▶ _Dataset excerpts_:
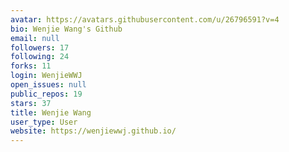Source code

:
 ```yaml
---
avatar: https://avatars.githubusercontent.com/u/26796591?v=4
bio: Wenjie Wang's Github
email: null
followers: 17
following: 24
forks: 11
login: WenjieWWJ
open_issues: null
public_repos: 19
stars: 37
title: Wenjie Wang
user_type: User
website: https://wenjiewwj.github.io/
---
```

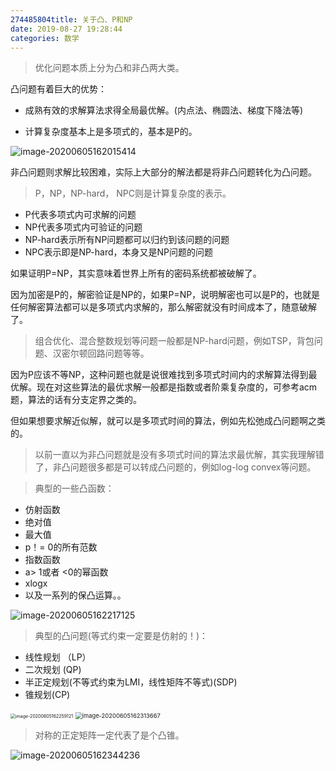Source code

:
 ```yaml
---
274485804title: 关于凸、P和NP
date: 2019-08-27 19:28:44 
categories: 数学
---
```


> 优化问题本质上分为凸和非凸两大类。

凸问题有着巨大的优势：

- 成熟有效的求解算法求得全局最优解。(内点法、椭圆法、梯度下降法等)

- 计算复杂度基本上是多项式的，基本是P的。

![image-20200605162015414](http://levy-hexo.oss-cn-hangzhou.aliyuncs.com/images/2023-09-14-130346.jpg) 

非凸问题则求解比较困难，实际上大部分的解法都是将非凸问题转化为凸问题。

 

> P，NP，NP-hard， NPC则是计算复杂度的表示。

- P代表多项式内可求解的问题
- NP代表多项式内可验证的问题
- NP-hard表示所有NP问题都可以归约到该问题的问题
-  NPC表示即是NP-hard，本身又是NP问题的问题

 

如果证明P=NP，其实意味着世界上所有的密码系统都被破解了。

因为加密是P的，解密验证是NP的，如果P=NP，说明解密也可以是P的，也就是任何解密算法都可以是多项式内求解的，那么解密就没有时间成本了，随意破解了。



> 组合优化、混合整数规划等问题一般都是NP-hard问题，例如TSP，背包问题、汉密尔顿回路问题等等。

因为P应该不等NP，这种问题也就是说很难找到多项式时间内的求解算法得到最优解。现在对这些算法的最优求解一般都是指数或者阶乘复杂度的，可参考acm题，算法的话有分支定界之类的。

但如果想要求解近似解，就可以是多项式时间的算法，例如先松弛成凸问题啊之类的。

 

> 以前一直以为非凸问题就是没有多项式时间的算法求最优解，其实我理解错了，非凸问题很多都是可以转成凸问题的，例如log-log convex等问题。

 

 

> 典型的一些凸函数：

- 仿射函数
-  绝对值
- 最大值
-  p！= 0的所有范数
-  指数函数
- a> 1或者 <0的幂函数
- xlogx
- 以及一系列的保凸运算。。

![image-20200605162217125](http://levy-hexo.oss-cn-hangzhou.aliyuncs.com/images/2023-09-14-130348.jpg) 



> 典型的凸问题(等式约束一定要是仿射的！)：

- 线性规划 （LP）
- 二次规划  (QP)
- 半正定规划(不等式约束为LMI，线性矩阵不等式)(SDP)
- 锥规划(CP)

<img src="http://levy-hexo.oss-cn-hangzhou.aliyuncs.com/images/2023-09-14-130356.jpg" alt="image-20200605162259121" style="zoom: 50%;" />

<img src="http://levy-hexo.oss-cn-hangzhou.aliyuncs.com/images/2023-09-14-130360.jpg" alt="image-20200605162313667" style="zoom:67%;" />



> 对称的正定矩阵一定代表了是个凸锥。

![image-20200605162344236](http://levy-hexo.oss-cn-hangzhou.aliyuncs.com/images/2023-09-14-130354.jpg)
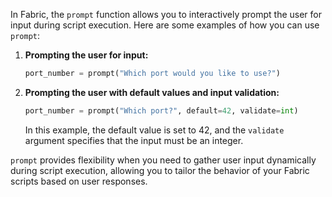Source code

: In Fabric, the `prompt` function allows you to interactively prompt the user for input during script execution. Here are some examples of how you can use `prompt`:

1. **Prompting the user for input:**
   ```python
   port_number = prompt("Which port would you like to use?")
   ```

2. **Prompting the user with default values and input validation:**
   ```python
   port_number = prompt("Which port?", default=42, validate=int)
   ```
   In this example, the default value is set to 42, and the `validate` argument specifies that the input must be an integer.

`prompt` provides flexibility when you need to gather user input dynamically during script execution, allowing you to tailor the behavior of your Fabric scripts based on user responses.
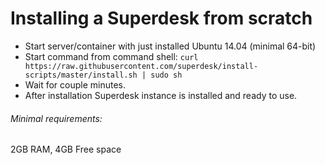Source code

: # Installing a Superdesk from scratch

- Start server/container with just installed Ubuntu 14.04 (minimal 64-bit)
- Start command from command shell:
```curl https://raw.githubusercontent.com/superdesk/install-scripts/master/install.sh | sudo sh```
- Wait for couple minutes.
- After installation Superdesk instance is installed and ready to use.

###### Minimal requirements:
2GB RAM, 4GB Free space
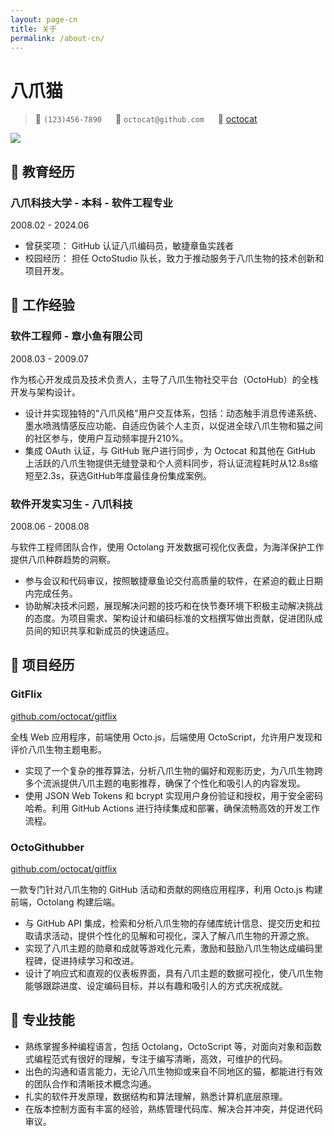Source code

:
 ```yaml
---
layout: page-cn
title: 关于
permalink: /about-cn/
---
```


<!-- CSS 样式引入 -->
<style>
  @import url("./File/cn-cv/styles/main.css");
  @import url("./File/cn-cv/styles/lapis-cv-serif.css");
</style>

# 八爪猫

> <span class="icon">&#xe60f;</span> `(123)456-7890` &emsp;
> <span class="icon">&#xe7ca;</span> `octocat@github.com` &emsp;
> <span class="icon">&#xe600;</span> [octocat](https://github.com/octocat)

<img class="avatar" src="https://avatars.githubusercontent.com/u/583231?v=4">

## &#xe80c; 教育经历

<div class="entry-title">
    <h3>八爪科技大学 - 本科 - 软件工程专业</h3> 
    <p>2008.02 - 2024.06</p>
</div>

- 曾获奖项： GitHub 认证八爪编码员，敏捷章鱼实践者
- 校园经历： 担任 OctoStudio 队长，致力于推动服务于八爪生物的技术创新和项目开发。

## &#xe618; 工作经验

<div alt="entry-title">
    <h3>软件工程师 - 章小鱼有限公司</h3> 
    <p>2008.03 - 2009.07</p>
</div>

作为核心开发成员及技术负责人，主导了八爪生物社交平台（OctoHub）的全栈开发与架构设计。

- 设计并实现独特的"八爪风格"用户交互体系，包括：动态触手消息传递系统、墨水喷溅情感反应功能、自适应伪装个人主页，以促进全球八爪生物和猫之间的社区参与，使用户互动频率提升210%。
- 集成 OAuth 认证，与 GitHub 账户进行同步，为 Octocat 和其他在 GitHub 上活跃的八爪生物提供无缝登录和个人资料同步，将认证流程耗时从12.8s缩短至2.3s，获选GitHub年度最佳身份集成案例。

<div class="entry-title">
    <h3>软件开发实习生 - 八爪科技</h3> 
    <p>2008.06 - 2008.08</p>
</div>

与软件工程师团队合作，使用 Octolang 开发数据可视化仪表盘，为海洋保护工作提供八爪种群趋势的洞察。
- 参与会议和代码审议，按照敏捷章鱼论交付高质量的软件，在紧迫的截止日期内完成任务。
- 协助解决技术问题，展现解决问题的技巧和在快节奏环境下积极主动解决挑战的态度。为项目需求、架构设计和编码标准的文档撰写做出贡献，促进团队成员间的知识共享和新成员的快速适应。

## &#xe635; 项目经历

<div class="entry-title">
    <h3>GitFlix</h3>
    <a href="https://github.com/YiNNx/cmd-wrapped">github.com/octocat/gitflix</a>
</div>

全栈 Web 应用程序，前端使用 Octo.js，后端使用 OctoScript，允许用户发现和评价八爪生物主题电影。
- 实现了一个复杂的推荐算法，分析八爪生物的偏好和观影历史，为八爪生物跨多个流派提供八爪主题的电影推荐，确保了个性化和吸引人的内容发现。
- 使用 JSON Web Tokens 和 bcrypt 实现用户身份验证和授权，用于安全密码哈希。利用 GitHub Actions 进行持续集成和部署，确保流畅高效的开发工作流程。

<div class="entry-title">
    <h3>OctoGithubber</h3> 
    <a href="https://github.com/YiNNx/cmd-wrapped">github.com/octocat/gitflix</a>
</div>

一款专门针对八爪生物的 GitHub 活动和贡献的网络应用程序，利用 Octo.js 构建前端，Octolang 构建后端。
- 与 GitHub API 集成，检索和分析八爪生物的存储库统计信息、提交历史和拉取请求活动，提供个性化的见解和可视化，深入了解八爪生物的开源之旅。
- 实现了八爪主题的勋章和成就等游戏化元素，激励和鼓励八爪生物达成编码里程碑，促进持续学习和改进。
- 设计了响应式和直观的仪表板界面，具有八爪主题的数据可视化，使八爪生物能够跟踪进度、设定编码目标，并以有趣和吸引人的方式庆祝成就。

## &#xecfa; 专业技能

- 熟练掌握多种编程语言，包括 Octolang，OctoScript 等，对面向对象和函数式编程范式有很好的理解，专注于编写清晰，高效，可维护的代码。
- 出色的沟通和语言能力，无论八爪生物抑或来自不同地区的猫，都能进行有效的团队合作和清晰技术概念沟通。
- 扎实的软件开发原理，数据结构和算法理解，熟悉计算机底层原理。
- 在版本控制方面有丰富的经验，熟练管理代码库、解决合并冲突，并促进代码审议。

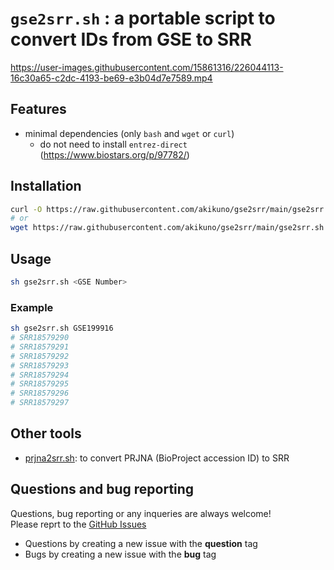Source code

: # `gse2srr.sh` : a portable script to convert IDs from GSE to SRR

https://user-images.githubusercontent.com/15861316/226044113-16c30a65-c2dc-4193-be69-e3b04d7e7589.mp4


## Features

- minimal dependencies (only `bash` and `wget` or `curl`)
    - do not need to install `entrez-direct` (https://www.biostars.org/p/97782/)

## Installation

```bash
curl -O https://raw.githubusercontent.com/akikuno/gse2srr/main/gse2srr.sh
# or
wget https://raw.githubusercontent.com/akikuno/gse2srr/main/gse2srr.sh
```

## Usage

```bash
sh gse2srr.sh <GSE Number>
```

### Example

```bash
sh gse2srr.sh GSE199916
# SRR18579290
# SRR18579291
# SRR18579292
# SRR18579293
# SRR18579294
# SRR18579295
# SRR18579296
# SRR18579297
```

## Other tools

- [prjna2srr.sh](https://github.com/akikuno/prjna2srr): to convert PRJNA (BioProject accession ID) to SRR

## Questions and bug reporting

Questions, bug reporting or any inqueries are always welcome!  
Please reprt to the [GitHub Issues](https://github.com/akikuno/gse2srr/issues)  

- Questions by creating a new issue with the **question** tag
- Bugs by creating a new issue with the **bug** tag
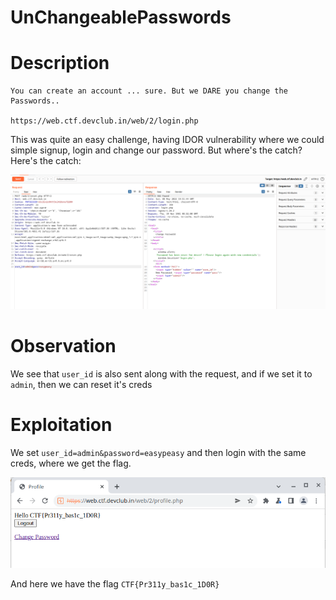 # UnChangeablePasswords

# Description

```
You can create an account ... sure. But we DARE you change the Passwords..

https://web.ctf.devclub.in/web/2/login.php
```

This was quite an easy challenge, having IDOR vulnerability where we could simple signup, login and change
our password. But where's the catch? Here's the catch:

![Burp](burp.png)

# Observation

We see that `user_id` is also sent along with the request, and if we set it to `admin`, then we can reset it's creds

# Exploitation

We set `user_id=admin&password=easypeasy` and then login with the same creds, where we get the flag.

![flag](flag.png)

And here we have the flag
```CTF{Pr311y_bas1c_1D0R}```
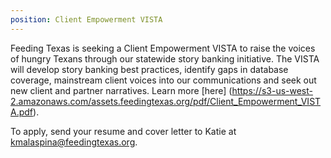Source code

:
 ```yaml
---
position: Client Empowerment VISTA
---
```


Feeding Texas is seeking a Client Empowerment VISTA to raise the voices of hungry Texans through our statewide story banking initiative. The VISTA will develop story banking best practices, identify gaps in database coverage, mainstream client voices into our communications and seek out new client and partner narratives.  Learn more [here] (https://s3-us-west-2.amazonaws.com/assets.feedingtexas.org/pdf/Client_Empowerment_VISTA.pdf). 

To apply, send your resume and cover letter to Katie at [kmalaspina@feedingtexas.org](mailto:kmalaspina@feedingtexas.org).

▶ _Exercise_:
The lines above starting at the one that holds "<h3>GitFlix</h3>" and ending at the one that holds "from GSE to SRR" are to be written out exactly, ends included, and no pictures are to be copied.

▶ _Written solution_:
    <h3>GitFlix</h3>
    <a href="https://github.com/YiNNx/cmd-wrapped">github.com/octocat/gitflix</a>
</div>

全栈 Web 应用程序，前端使用 Octo.js，后端使用 OctoScript，允许用户发现和评价八爪生物主题电影。
- 实现了一个复杂的推荐算法，分析八爪生物的偏好和观影历史，为八爪生物跨多个流派提供八爪主题的电影推荐，确保了个性化和吸引人的内容发现。
- 使用 JSON Web Tokens 和 bcrypt 实现用户身份验证和授权，用于安全密码哈希。利用 GitHub Actions 进行持续集成和部署，确保流畅高效的开发工作流程。

<div class="entry-title">
    <h3>OctoGithubber</h3> 
    <a href="https://github.com/YiNNx/cmd-wrapped">github.com/octocat/gitflix</a>
</div>

一款专门针对八爪生物的 GitHub 活动和贡献的网络应用程序，利用 Octo.js 构建前端，Octolang 构建后端。
- 与 GitHub API 集成，检索和分析八爪生物的存储库统计信息、提交历史和拉取请求活动，提供个性化的见解和可视化，深入了解八爪生物的开源之旅。
- 实现了八爪主题的勋章和成就等游戏化元素，激励和鼓励八爪生物达成编码里程碑，促进持续学习和改进。
- 设计了响应式和直观的仪表板界面，具有八爪主题的数据可视化，使八爪生物能够跟踪进度、设定编码目标，并以有趣和吸引人的方式庆祝成就。

## &#xecfa; 专业技能

- 熟练掌握多种编程语言，包括 Octolang，OctoScript 等，对面向对象和函数式编程范式有很好的理解，专注于编写清晰，高效，可维护的代码。
- 出色的沟通和语言能力，无论八爪生物抑或来自不同地区的猫，都能进行有效的团队合作和清晰技术概念沟通。
- 扎实的软件开发原理，数据结构和算法理解，熟悉计算机底层原理。
- 在版本控制方面有丰富的经验，熟练管理代码库、解决合并冲突，并促进代码审议。

Source code

: # `gse2srr.sh` : a portable script to convert IDs from GSE to SRR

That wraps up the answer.